Here's an example of what it does:
You're hating, aren't you? Well go try it punks. Then we'll talk. If I had the patience to put the code in my blog template, I'd have it here for you 24/7. So when you're reading a post and thinking, "ah man, this is some boring shit. What about the Michael Moore skit? That was comedic gold. She must've peaked, man. Jumped the effing shark," you can just daydream and start clicking and BOP! You've just been struck with unicorn love and suddenly my blog is your favorite, most magical, most rainbow-ish place to come on the internet. Who CARES about the writing!? This is probably a great post to test that theory out on:
But I don't know how to get that shit set up in my sidebar. So I'm just lame instead. And by that, I mean, SOMEONE (anyone?!) please help me! I need this like I need air to breathe. Like, I can get the button to appear, but it just sits there, with no title and all mushed up against the text of my posts.
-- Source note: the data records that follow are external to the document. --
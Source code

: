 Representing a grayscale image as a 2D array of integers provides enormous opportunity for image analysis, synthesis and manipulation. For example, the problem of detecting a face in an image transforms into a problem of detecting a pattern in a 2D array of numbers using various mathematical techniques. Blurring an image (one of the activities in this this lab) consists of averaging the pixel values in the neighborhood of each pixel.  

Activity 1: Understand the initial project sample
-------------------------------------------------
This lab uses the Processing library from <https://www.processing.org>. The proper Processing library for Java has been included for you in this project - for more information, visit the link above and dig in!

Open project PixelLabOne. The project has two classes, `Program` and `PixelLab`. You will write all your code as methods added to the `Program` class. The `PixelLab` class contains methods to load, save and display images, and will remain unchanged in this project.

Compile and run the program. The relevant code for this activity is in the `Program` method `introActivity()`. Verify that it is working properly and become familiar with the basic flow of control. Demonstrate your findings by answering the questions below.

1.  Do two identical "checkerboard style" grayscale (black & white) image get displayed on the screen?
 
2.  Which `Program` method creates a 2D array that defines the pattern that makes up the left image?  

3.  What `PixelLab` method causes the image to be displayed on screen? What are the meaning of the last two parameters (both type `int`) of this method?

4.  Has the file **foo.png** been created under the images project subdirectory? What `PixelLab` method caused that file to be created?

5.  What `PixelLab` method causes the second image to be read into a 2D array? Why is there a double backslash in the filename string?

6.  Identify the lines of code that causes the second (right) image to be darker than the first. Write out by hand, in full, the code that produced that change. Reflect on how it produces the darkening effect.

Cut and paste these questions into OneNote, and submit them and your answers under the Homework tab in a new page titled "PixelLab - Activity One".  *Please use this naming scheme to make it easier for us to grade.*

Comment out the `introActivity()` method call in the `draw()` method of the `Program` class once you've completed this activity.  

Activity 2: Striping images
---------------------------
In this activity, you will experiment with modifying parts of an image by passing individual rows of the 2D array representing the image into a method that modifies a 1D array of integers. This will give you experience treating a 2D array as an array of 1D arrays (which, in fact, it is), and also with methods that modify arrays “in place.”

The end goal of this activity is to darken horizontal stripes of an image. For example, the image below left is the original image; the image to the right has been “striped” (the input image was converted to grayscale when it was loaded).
I'm willing to pay lots of money for this, my dream*.
Don't forget that unicorns united me with my true love and are ultimately the cause for my two amazing spawn to be pitter-pattering around the planet. (Namely right through my amazing new flowerbeds. But that's another story.)
For bonus, here is a picture of my infamous unicorn shirt. Hawtness. I know. But ease up, kids. I'm married.
*In Cheerios. Or imaginary funds.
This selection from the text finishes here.